Mom Job: 5 Life-Changing Tips to Make Motherhood EASIER so you’re not so Overworked, Underpaid & Unappreciated

Grownup Gripe: Sorry boys but the Job of Mom is the hardest (and most thankless) job a lot of times.

Since I could get a worker’s permit I’ve always had a “real” job so I know it’s against the law to not get breaks or meals off during any given shift.

If you’re a parent (or can remember being a parent of little kids) you can’t even catch ONE!!!

Not even ONE! WTF?!?

Literally within a ten minute time frame I hear one of my spawn yelling Mom at least 10 times!

To worsen matters I find the more annoyed I get the more it occurs so you really can’t even win.

Don’t get me wrong adding Mother to my Resume has been such an amazing experience and I’m so thankful for the miracles I’ve been blessed with.

Like every Mom I think they’re the most incredible beings on Earth-I GET a Mother’s love.

Mother’s love is an awesome thing because nobody else will love you like your Mother does.

Sometimes though I don’t see (not personally because believe you and me I correct it 😂) but I don’t always see equal reciprocation or representation from some family units so I want to put out a public service announcement.

Mom needs a break!

SOME needs to be prefaced not all because I know many Moms who are treated like Queens but overall I think our work load is sorely minimized.

Most Moms (understandably not ALL) would give the shirt off our backs for our kids so we need to be sure we’re treated with the SAME respect.

Of course life has its ups and downs and some days will be better than others but if you’re not getting help around the house because it’s “your” job I call BS and abruptly put ‘em ALL to work.

It’s no secret that Moms pick up the majority of the slack around the house even if working F/T.

All too often EVEN IN 2021!!! the bulk of the household duties fall on the Mother’s shoulders regardless of employment status and equality.

Someone like me signed up to work IN the house part-time and inside of the house full-time so of course I get the person at home will do more but that shouldn’t mean you should be walked over.

My old full-time job required a lot of travel so I made the decision to leave Corporate thinking it would be “easier.” Wow was I wrong?

Let’s just say I’ve told my husband many times I’m going back to work full-time because it’s a walk in the park compared to early child care.

Cleaning up after people (even your own) all day and all night can be infuriating without any help, especially if these people are old enough to clean up after themselves – studies say start them early.

If you’re doing everything for your household you need to stop even if that is your “job. Not only the youngest but the oldest and everyone in between in the household should be of SOME assistance.
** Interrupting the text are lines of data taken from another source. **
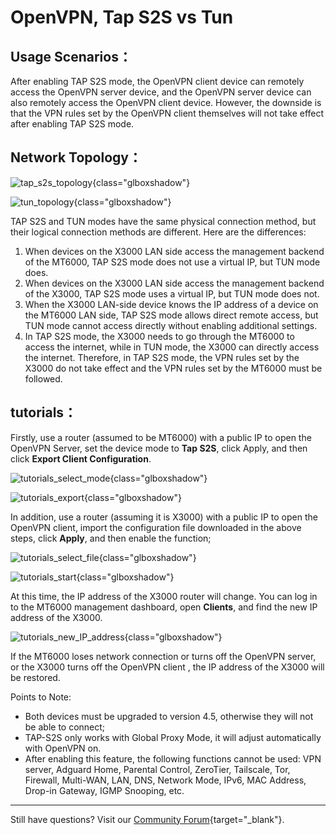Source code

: # OpenVPN, Tap S2S vs Tun

## Usage Scenarios：

After enabling TAP S2S mode, the OpenVPN client device can remotely access the OpenVPN server device, and the OpenVPN server device can also remotely access the OpenVPN client device. However, the downside is that the VPN rules set by the OpenVPN client themselves will not take effect after enabling TAP S2S mode.


## Network Topology：

![tap_s2s_topology](https://static.gl-inet.com/docs/en/4/tutorials_new/tap_s2s_vs_tun/tap_s2s_topology.png){class="glboxshadow"}

![tun_topology](https://static.gl-inet.com/docs/en/4/tutorials_new/tap_s2s_vs_tun/tun_topology.png){class="glboxshadow"}

TAP S2S and TUN modes have the same physical connection method, but their logical connection methods are different. Here are the differences:

1. When devices on the X3000 LAN side access the management backend of the MT6000, TAP S2S mode does not use a virtual IP, but TUN mode does.
2. When devices on the X3000 LAN side access the management backend of the X3000, TAP S2S mode uses a virtual IP, but TUN mode does not.
3. When the X3000 LAN-side device knows the IP address of a device on the MT6000 LAN side, TAP S2S mode allows direct remote access, but TUN mode cannot access directly without enabling additional settings.
4. In TAP S2S mode, the X3000 needs to go through the MT6000 to access the internet, while in TUN mode, the X3000 can directly access the internet. Therefore, in TAP S2S mode, the VPN rules set by the X3000 do not take effect and the VPN rules set by the MT6000 must be followed.



## tutorials：

Firstly, use a router (assumed to be MT6000) with a public IP to open the OpenVPN Server, set the device mode to **Tap S2S**, click Apply, and then click **Export Client Configuration**.



![tutorials_select_mode](https://static.gl-inet.com/docs/en/4/tutorials_new/tap_s2s_vs_tun/tutorials_select_mode.png){class="glboxshadow"}

![tutorials_export](https://static.gl-inet.com/docs/en/4/tutorials_new/tap_s2s_vs_tun/tutorials_export.png){class="glboxshadow"}

In addition, use a router (assuming it is X3000) with a public IP to open the OpenVPN client, import the configuration file downloaded in the above steps, click **Apply**, and then enable the function;


![tutorials_select_file](https://static.gl-inet.com/docs/en/4/tutorials_new/tap_s2s_vs_tun/tutorials_select_file.png){class="glboxshadow"}

![tutorials_start](https://static.gl-inet.com/docs/en/4/tutorials_new/tap_s2s_vs_tun/tutorials_start.png){class="glboxshadow"}

At this time, the IP address of the X3000 router will change. You can log in to the MT6000 management dashboard, open **Clients**, and find the new IP address of the X3000.

![tutorials_new_IP_address](https://static.gl-inet.com/docs/en/4/tutorials_new/tap_s2s_vs_tun/tutorials_new_IP_address.png){class="glboxshadow"}


If the MT6000 loses network connection or turns off the OpenVPN server, or the X3000 turns off the OpenVPN client , the  IP address of the X3000 will be restored.

Points to Note:

- Both devices must be upgraded to version 4.5, otherwise they will not be able to connect;
- TAP-S2S only works with Global Proxy Mode, it will adjust automatically with OpenVPN on.
- After enabling this feature, the following functions cannot be used: VPN server, Adguard Home, Parental Control, ZeroTier, Tailscale, Tor, Firewall, Multi-WAN, LAN, DNS, Network Mode, IPv6, MAC Address, Drop-in Gateway, IGMP Snooping, etc.

---

Still have questions? Visit our [Community Forum](https://forum.gl-inet.com){target="_blank"}.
If you’re shaking your head in disbelief here are some helpful tips to make it happen once and for all!

5 Tips to Make Mom-Life Easier

1. Delegate Minuscule and Big Tasks

It takes an Army and if there’s a partner in the mix you may need to “train” them (see number two) not to mention even your littlest. Everyone can pitch in. You do NOT need to do it all.

Not only do they say these privileged kids we’re raising these days can use some chores to lessen entitlement and to be more understanding of everything it takes to actually run a household.

Whether it’s putting their garbage in the garbage-we have to start somewhere-or taking out the garbage, start enforcing some real rules. Pick some easy things to delegate and enjoy the help.

There will be complaints and bumps in the road during implementation but stick to your guns and it will become something they’ll do without fail.

2. You teach people how to treat you.

If you make it easy for everyone by picking up all their stuff all the time and doing everything else for them for that matter, they’re going to let you.

It’s the human way. If someone is going to make things easy for you all the time it’s hard to pass up. The problem is is it’s not real life-life’s tough.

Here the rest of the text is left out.